Delberz było miejscem, gdzie poznała swoich nowych towarzyszy drogi, którzy, tak jak i ona, chcieli zaciągnąć się na wyprawę organizowaną przez księcia Ostlandu. Oferowane pieniądze zdecydowanie pomogłyby jej w osiągnięciu życiowego celu i z takim nastawieniem maszerowała wraz z pozostałymi podmokłym, zimnym traktem wiodącym ponoć w stronę Altdorfu. W ich grupie każdy wyróżniał się wyglądem i nie odbiegała od reszty pod tym względem. Była wysoką, ładną brunetką o dużych, orzechowych oczach, prostym nosku i pełnych ustach. Właściwe kobiecie kształty kryła pod najlepszej jakości ubraniem podróżnym - miała na sobie czarne spodnie z wyprawionej skóry i buty pod kolana, a wyżej kubrak oraz koszulę pod którą znajdował się skórzany kaftan bez którego nie rozstawała się na szlaku.

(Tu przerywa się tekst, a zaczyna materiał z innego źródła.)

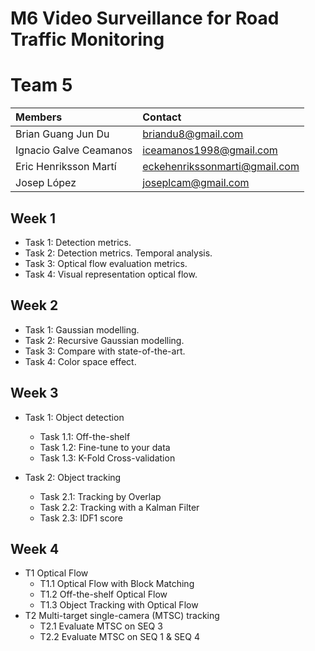 # M6 Video Surveillance for Road Traffic Monitoring

# Team 5

| Members | Contact |
| :---         |   :---    | 
| Brian Guang Jun Du | briandu8@gmail.com |
| Ignacio Galve Ceamanos | iceamanos1998@gmail.com |
| Eric Henriksson Martí | eckehenrikssonmarti@gmail.com |
| Josep López | joseplcam@gmail.com |

## Week 1 

* Task 1: Detection metrics.
* Task 2: Detection metrics. Temporal analysis.
* Task 3: Optical flow evaluation metrics.
* Task 4: Visual representation optical flow.



## Week 2

* Task 1: Gaussian modelling.
* Task 2: Recursive Gaussian modelling.
* Task 3: Compare with state-of-the-art.
* Task 4: Color space effect.

## Week 3

* Task 1: Object detection
    * Task 1.1: Off-the-shelf
    * Task 1.2: Fine-tune to your data
    * Task 1.3: K-Fold Cross-validation

* Task 2: Object tracking
    * Task 2.1: Tracking by Overlap
    * Task 2.2: Tracking with a Kalman Filter
    * Task 2.3: IDF1 score

## Week 4
* T1 Optical Flow
    * T1.1 Optical Flow with Block Matching
    * T1.2 Off-the-shelf Optical Flow
    * T1.3 Object Tracking with Optical Flow
* T2 Multi-target single-camera (MTSC) tracking
    * T2.1 Evaluate MTSC on SEQ 3
    * T2.2 Evaluate MTSC on SEQ 1 & SEQ 4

Obrazu dopełniał fioletowy, zdobiony haftami płaszcz z kapturem który mógł zdradzać, że pochodzi z wyższej warstwy społecznej. Skórzane rękawiczki skrywały obie dłonie, a jedna z nich zawieszona była na rękojeści pięknie wykonanego rapiera. Oprócz niego, przy pasie można było dostrzec sztylet a przez pierś biegł pasek od wypchanej po brzegi torby, na której znajdowała się przytroczona do niego lina, latarnia i parę innych rzeczy.
Na przestrzeni tych kilku dni, w których razem podróżowali, dała się poznać jako osoba żywiołowa, otwarta, mająca swoje zdanie i nie bojąca się go wygłaszać. Sympatyczna, ale twardo stąpająca po ziemi; wygadana, ale nie nachalna i nie mieląca ozorem na wszystkie strony. Gibkość jej ruchów pozwalała jasno stwierdzić, że na pewno umie posługiwać się noszoną przy pasie bronią a szybkość i zręczność w walce to jej główne atuty. Nawet teraz, gdy deszcz siekał jej twarz a ubranie było całkowicie przemoczone, trzymała się prosto a jej krok był pewny. - Przydałoby się znaleźć jakieś miejsce na nocleg - rzuciła do kompanów kobiecym, przyjemnym głosem. - Pewnie nie ma co marzyć o jakiejś samotnej karczmie na tym zadupiu, ale przynajmniej jest jeden pozytyw: bardziej już nie zmokniemy. - Uśmiechnęła się pod nosem. - No i jeśli coś kryje się w tych lasach, to pewnie też doszło do wniosku, że w taką pogodę najlepiej siedzieć w miejscu, gdzie nie kapie na głowę.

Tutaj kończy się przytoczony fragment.